** Opening DATA FOR REVIEW block **
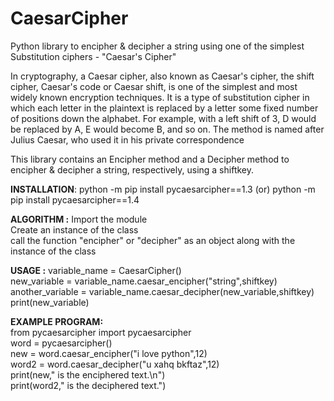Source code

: # CaesarCipher
Python library to encipher &amp; decipher a string using one of the simplest Substitution ciphers - "Caesar's Cipher"

In cryptography, a Caesar cipher, also known as Caesar's cipher, the shift cipher, Caesar's code or Caesar shift, is one of the simplest and most widely known encryption techniques. It is a type of substitution cipher in which each letter in the plaintext is replaced by a letter some fixed number of positions down the alphabet. For example, with a left shift of 3, D would be replaced by A, E would become B, and so on. The method is named after Julius Caesar, who used it in his private correspondence

This library contains an Encipher method and a Decipher method to encipher & decipher a string, respectively, using a shiftkey.


<b>INSTALLATION</b>: python -m pip install pycaesarcipher==1.3 (or) python -m pip install pycaesarcipher==1.4

<b>ALGORITHM :</b> 
Import the module<br>
Create an instance of the class<br>
call the function "encipher" or "decipher" as an object along with the instance of the class<br>

<b>USAGE :</b> 
variable_name = CaesarCipher() <br>
new_variable = variable_name.caesar_encipher("string",shiftkey) <br>
another_variable = variable_name.caesar_decipher(new_variable,shiftkey) <br>
print(new_variable) <br>

<b>EXAMPLE PROGRAM:</b><br>
from pycaesarcipher import pycaesarcipher<br>
word = pycaesarcipher()<br>
new = word.caesar_encipher("i love python",12)<br>
word2 = word.caesar_decipher("u xahq bkftaz",12)<br>
print(new," is the enciphered text.\n")<br>
print(word2," is the deciphered text.")<br>
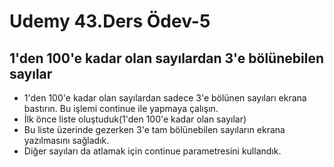 # Udemy 43.Ders Ödev-5

## 1'den 100'e kadar olan sayılardan 3'e bölünebilen sayılar

* 1'den 100'e kadar olan sayılardan sadece 3'e bölünen sayıları ekrana bastırın. Bu işlemi continue ile yapmaya çalışın.
* İlk önce liste oluştuduk(1'den 100'e kadar olan sayılar)
* Bu liste üzerinde gezerken 3'e tam bölünebilen sayıların ekrana yazılmasını sağladık.
* Diğer sayıları da atlamak için continue parametresini kullandık.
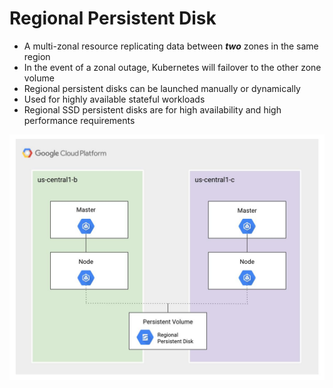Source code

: # Regional Persistent Disk

* A multi-zonal resource replicating data between ***two*** zones in the same region
* In the event of a zonal outage, Kubernetes will failover to the other zone volume
* Regional persistent disks can be launched manually or dynamically
* Used for highly available stateful workloads
* Regional SSD persistent disks are for high availability and high performance requirements

[![](../media/regional-persistent-disk.jpg)](https://cloud.google.com/solutions/partners/deploying-sql-server-gke)
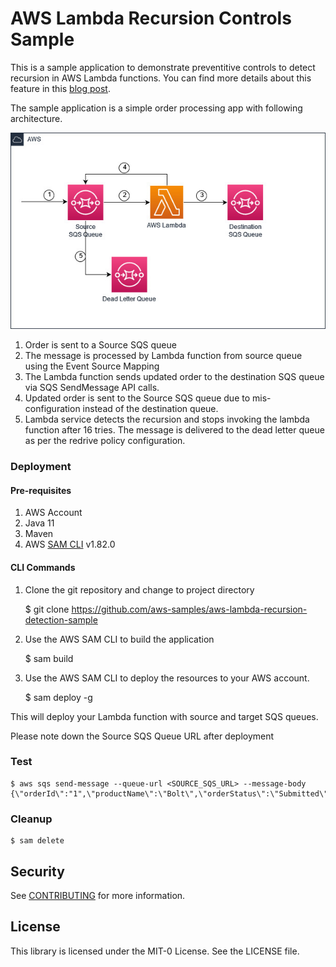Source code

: # AWS Lambda Recursion Controls Sample

This is a sample application to demonstrate preventitive controls to detect recursion in AWS Lambda functions.
You can find more details about this feature in this [blog post]().

The sample application is a simple order processing app with following architecture.

![Sample Application Architecture](images/RecursionBlog.jpg)


1. Order is sent to a Source SQS queue
2. The message is processed by Lambda function from source queue using the Event Source Mapping
3. The Lambda function sends updated order to the destination SQS queue via SQS SendMessage API calls.
4. Updated order is sent to the Source SQS queue due to mis-configuration instead of the destination queue.
5. Lambda service detects the recursion and stops invoking the lambda function after 16 tries. The message is delivered to the dead letter queue as per the redrive policy configuration.

### Deployment

#### Pre-requisites
1. AWS Account
2. Java 11
3. Maven
3. AWS [SAM CLI](https://docs.aws.amazon.com/serverless-application-model/latest/developerguide/install-sam-cli.html) v1.82.0

#### CLI Commands

1.	Clone the git repository and change to project directory

	$ git clone https://github.com/aws-samples/aws-lambda-recursion-detection-sample

2.	Use the AWS SAM CLI to build the application

    $ sam build

3.	Use the AWS SAM CLI to deploy the resources to your AWS account.

    $ sam deploy -g

This will deploy your Lambda function with source and target SQS queues.

Please note down the Source SQS Queue URL after deployment

### Test

	$ aws sqs send-message --queue-url <SOURCE_SQS_URL> --message-body {\"orderId\":"1",\"productName\":\"Bolt\",\"orderStatus\":\"Submitted\"}

### Cleanup
    $ sam delete

## Security

See [CONTRIBUTING](CONTRIBUTING.md#security-issue-notifications) for more information.

## License

This library is licensed under the MIT-0 License. See the LICENSE file.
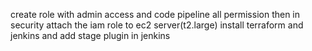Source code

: create role with admin access and code pipeline all permission
then in security attach the iam role to ec2 server(t2.large)
install terraform and jenkins and add stage plugin in jenkins 
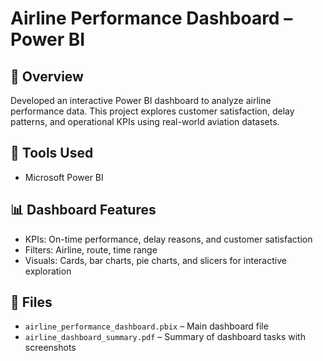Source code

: # Airline Performance Dashboard – Power BI

## 📌 Overview
Developed an interactive Power BI dashboard to analyze airline performance data. This project explores customer satisfaction, delay patterns, and operational KPIs using real-world aviation datasets.

## 🧰 Tools Used
- Microsoft Power BI

## 📊 Dashboard Features
- KPIs: On-time performance, delay reasons, and customer satisfaction
- Filters: Airline, route, time range
- Visuals: Cards, bar charts, pie charts, and slicers for interactive exploration

## 📁 Files
- `airline_performance_dashboard.pbix` – Main dashboard file
- `airline_dashboard_summary.pdf` – Summary of dashboard tasks with screenshots

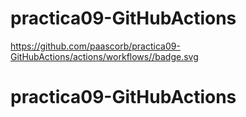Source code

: # practica09-GitHubActions
https://github.com/paascorb/practica09-GitHubActions/actions/workflows//badge.svg
# practica09-GitHubActions

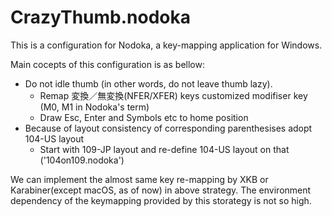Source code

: CrazyThumb.nodoka
=================

This is a configuration for Nodoka, a key-mapping application for Windows.

Main cocepts of this configuration is as bellow:

* Do not idle thumb (in other words, do not leave thumb lazy).
  * Remap 変換／無変換(NFER/XFER) keys customized modifiser key (M0, M1 in Nodoka's term)
  * Draw Esc, Enter and Symbols etc to home position
* Because of layout consistency of corresponding parenthesises adopt 104-US layout
  * Start with 109-JP layout and re-define 104-US layout on that ('104on109.nodoka')

We can implement the almost same key re-mapping by XKB or Karabiner(except macOS, as of now) in above strategy.
The environment dependency of the keymapping provided by this storategy is not so high.
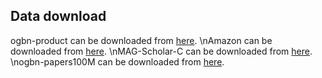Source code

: ## Data download
ogbn-product can be downloaded from [here](https).  \nAmazon can be downloaded from [here]().  \nMAG-Scholar-C can be downloaded from [here](https).  \nogbn-papers100M can be downloaded from [here](https).
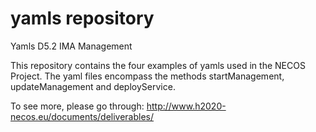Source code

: # yamls repository
Yamls D5.2 IMA Management

This repository contains the four examples of yamls used in the NECOS Project.
The yaml files encompass the methods startManagement, updateManagement and deployService. 

To see more, please go through: 
http://www.h2020-necos.eu/documents/deliverables/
** Closing DATA FOR REVIEW block **
- [REQUIRED WORK]: The records above are to be copied exactly, without their pictures.

- [EXERCISE ANSWER]:
Source code

: # CaesarCipher
Python library to encipher &amp; decipher a string using one of the simplest Substitution ciphers - "Caesar's Cipher"

In cryptography, a Caesar cipher, also known as Caesar's cipher, the shift cipher, Caesar's code or Caesar shift, is one of the simplest and most widely known encryption techniques. It is a type of substitution cipher in which each letter in the plaintext is replaced by a letter some fixed number of positions down the alphabet. For example, with a left shift of 3, D would be replaced by A, E would become B, and so on. The method is named after Julius Caesar, who used it in his private correspondence

This library contains an Encipher method and a Decipher method to encipher & decipher a string, respectively, using a shiftkey.


<b>INSTALLATION</b>: python -m pip install pycaesarcipher==1.3 (or) python -m pip install pycaesarcipher==1.4

<b>ALGORITHM :</b> 
Import the module<br>
Create an instance of the class<br>
call the function "encipher" or "decipher" as an object along with the instance of the class<br>

<b>USAGE :</b> 
variable_name = CaesarCipher() <br>
new_variable = variable_name.caesar_encipher("string",shiftkey) <br>
another_variable = variable_name.caesar_decipher(new_variable,shiftkey) <br>
print(new_variable) <br>

<b>EXAMPLE PROGRAM:</b><br>
from pycaesarcipher import pycaesarcipher<br>
word = pycaesarcipher()<br>
new = word.caesar_encipher("i love python",12)<br>
word2 = word.caesar_decipher("u xahq bkftaz",12)<br>
print(new," is the enciphered text.\n")<br>
print(word2," is the deciphered text.")<br>
 # Udemy 43.Ders Ödev-5

## 1'den 100'e kadar olan sayılardan 3'e bölünebilen sayılar

* 1'den 100'e kadar olan sayılardan sadece 3'e bölünen sayıları ekrana bastırın. Bu işlemi continue ile yapmaya çalışın.
* İlk önce liste oluştuduk(1'den 100'e kadar olan sayılar)
* Bu liste üzerinde gezerken 3'e tam bölünebilen sayıların ekrana yazılmasını sağladık.
* Diğer sayıları da atlamak için continue parametresini kullandık.
Source code

: # Regional Persistent Disk

* A multi-zonal resource replicating data between ***two*** zones in the same region
* In the event of a zonal outage, Kubernetes will failover to the other zone volume
* Regional persistent disks can be launched manually or dynamically
* Used for highly available stateful workloads
* Regional SSD persistent disks are for high availability and high performance requirements

[![](../media/regional-persistent-disk.jpg)](https://cloud.google.com/solutions/partners/deploying-sql-server-gke)
Source code

: # AWS Lambda Recursion Controls Sample

This is a sample application to demonstrate preventitive controls to detect recursion in AWS Lambda functions.
You can find more details about this feature in this [blog post]().

The sample application is a simple order processing app with following architecture.

![Sample Application Architecture](images/RecursionBlog.jpg)


1. Order is sent to a Source SQS queue
2. The message is processed by Lambda function from source queue using the Event Source Mapping
3. The Lambda function sends updated order to the destination SQS queue via SQS SendMessage API calls.
4. Updated order is sent to the Source SQS queue due to mis-configuration instead of the destination queue.
5. Lambda service detects the recursion and stops invoking the lambda function after 16 tries. The message is delivered to the dead letter queue as per the redrive policy configuration.

### Deployment

#### Pre-requisites
1. AWS Account
2. Java 11
3. Maven
3. AWS [SAM CLI](https://docs.aws.amazon.com/serverless-application-model/latest/developerguide/install-sam-cli.html) v1.82.0

#### CLI Commands

1.	Clone the git repository and change to project directory

	$ git clone https://github.com/aws-samples/aws-lambda-recursion-detection-sample

2.	Use the AWS SAM CLI to build the application

    $ sam build

3.	Use the AWS SAM CLI to deploy the resources to your AWS account.

    $ sam deploy -g

This will deploy your Lambda function with source and target SQS queues.

Please note down the Source SQS Queue URL after deployment

### Test

	$ aws sqs send-message --queue-url <SOURCE_SQS_URL> --message-body {\"orderId\":"1",\"productName\":\"Bolt\",\"orderStatus\":\"Submitted\"}

### Cleanup
    $ sam delete

## Security

See [CONTRIBUTING](CONTRIBUTING.md#security-issue-notifications) for more information.

## License

This library is licensed under the MIT-0 License. See the LICENSE file.
Source code

: create role with admin access and code pipeline all permission
then in security attach the iam role to ec2 server(t2.large)
install terraform and jenkins and add stage plugin in jenkins 
Source code

: # Airline Performance Dashboard – Power BI

## 📌 Overview
Developed an interactive Power BI dashboard to analyze airline performance data. This project explores customer satisfaction, delay patterns, and operational KPIs using real-world aviation datasets.

## 🧰 Tools Used
- Microsoft Power BI

## 📊 Dashboard Features
- KPIs: On-time performance, delay reasons, and customer satisfaction
- Filters: Airline, route, time range
- Visuals: Cards, bar charts, pie charts, and slicers for interactive exploration

## 📁 Files
- `airline_performance_dashboard.pbix` – Main dashboard file
- `airline_dashboard_summary.pdf` – Summary of dashboard tasks with screenshots

Source code

: # practica09-GitHubActions
https://github.com/paascorb/practica09-GitHubActions/actions/workflows//badge.svg
# practica09-GitHubActions

Source code

: CrazyThumb.nodoka
=================

This is a configuration for Nodoka, a key-mapping application for Windows.

Main cocepts of this configuration is as bellow:

* Do not idle thumb (in other words, do not leave thumb lazy).
  * Remap 変換／無変換(NFER/XFER) keys customized modifiser key (M0, M1 in Nodoka's term)
  * Draw Esc, Enter and Symbols etc to home position
* Because of layout consistency of corresponding parenthesises adopt 104-US layout
  * Start with 109-JP layout and re-define 104-US layout on that ('104on109.nodoka')

We can implement the almost same key re-mapping by XKB or Karabiner(except macOS, as of now) in above strategy.
The environment dependency of the keymapping provided by this storategy is not so high.
Source code

: ## Data download
ogbn-product can be downloaded from [here](https).  \nAmazon can be downloaded from [here]().  \nMAG-Scholar-C can be downloaded from [here](https).  \nogbn-papers100M can be downloaded from [here](https).
Source code

: # yamls repository
Yamls D5.2 IMA Management

This repository contains the four examples of yamls used in the NECOS Project.
The yaml files encompass the methods startManagement, updateManagement and deployService. 

To see more, please go through: 
http://www.h2020-necos.eu/documents/deliverables/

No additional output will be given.